TASK → Would you please output the records exactly as they appear below?

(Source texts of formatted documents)
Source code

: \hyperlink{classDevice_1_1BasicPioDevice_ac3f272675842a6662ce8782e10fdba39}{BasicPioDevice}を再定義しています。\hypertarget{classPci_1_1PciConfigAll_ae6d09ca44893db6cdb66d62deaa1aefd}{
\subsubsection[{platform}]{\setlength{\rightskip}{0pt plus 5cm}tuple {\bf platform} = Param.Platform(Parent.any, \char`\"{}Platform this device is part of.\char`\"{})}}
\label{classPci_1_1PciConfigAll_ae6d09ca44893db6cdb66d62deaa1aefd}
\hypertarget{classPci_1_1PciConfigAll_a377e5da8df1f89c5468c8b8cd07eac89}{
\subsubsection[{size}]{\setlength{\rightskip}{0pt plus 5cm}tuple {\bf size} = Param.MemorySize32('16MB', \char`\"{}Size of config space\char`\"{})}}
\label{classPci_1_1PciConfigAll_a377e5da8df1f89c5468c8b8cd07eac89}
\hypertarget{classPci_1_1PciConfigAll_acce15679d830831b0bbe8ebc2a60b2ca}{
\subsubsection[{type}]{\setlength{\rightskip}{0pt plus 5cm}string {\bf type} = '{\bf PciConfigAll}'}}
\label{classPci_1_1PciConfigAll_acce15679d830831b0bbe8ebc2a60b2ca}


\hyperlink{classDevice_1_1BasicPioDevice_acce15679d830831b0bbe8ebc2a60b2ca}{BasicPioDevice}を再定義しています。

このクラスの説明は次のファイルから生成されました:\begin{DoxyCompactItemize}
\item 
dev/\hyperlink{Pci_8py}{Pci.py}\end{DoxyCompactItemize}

ANSWER TO THE PROBLEM →
Source code

: \hyperlink{classDevice_1_1BasicPioDevice_ac3f272675842a6662ce8782e10fdba39}{BasicPioDevice}を再定義しています。\hypertarget{classPci_1_1PciConfigAll_ae6d09ca44893db6cdb66d62deaa1aefd}{
\subsubsection[{platform}]{\setlength{\rightskip}{0pt plus 5cm}tuple {\bf platform} = Param.Platform(Parent.any, \char`\"{}Platform this device is part of.\char`\"{})}}
\label{classPci_1_1PciConfigAll_ae6d09ca44893db6cdb66d62deaa1aefd}
\hypertarget{classPci_1_1PciConfigAll_a377e5da8df1f89c5468c8b8cd07eac89}{
\subsubsection[{size}]{\setlength{\rightskip}{0pt plus 5cm}tuple {\bf size} = Param.MemorySize32('16MB', \char`\"{}Size of config space\char`\"{})}}
\label{classPci_1_1PciConfigAll_a377e5da8df1f89c5468c8b8cd07eac89}
\hypertarget{classPci_1_1PciConfigAll_acce15679d830831b0bbe8ebc2a60b2ca}{
\subsubsection[{type}]{\setlength{\rightskip}{0pt plus 5cm}string {\bf type} = '{\bf PciConfigAll}'}}
\label{classPci_1_1PciConfigAll_acce15679d830831b0bbe8ebc2a60b2ca}


\hyperlink{classDevice_1_1BasicPioDevice_acce15679d830831b0bbe8ebc2a60b2ca}{BasicPioDevice}を再定義しています。

このクラスの説明は次のファイルから生成されました:\begin{DoxyCompactItemize}
\item 
dev/\hyperlink{Pci_8py}{Pci.py}\end{DoxyCompactItemize}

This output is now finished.